*Aim of the exercise*:
From the listing below, copy each line that contains the word "https".

*Material to process*:
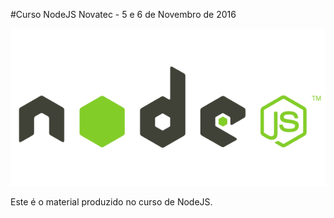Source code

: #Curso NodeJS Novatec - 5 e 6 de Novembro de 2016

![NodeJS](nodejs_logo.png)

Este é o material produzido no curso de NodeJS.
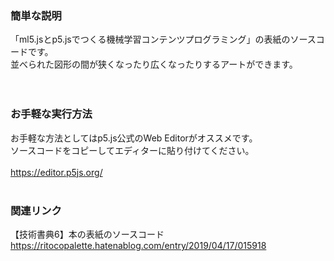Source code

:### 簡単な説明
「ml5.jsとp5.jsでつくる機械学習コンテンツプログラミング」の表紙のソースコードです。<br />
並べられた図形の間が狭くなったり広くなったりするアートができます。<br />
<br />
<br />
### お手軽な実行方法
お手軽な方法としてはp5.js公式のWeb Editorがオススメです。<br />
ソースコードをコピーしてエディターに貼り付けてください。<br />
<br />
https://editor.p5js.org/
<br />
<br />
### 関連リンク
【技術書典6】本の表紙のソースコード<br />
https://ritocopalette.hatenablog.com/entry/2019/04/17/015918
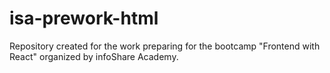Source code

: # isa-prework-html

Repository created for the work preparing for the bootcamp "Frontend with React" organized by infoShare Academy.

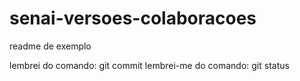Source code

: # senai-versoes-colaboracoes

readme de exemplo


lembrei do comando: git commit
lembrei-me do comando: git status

*Solution*:
https://editor.p5js.org/
https://ritocopalette.hatenablog.com/entry/2019/04/17/015918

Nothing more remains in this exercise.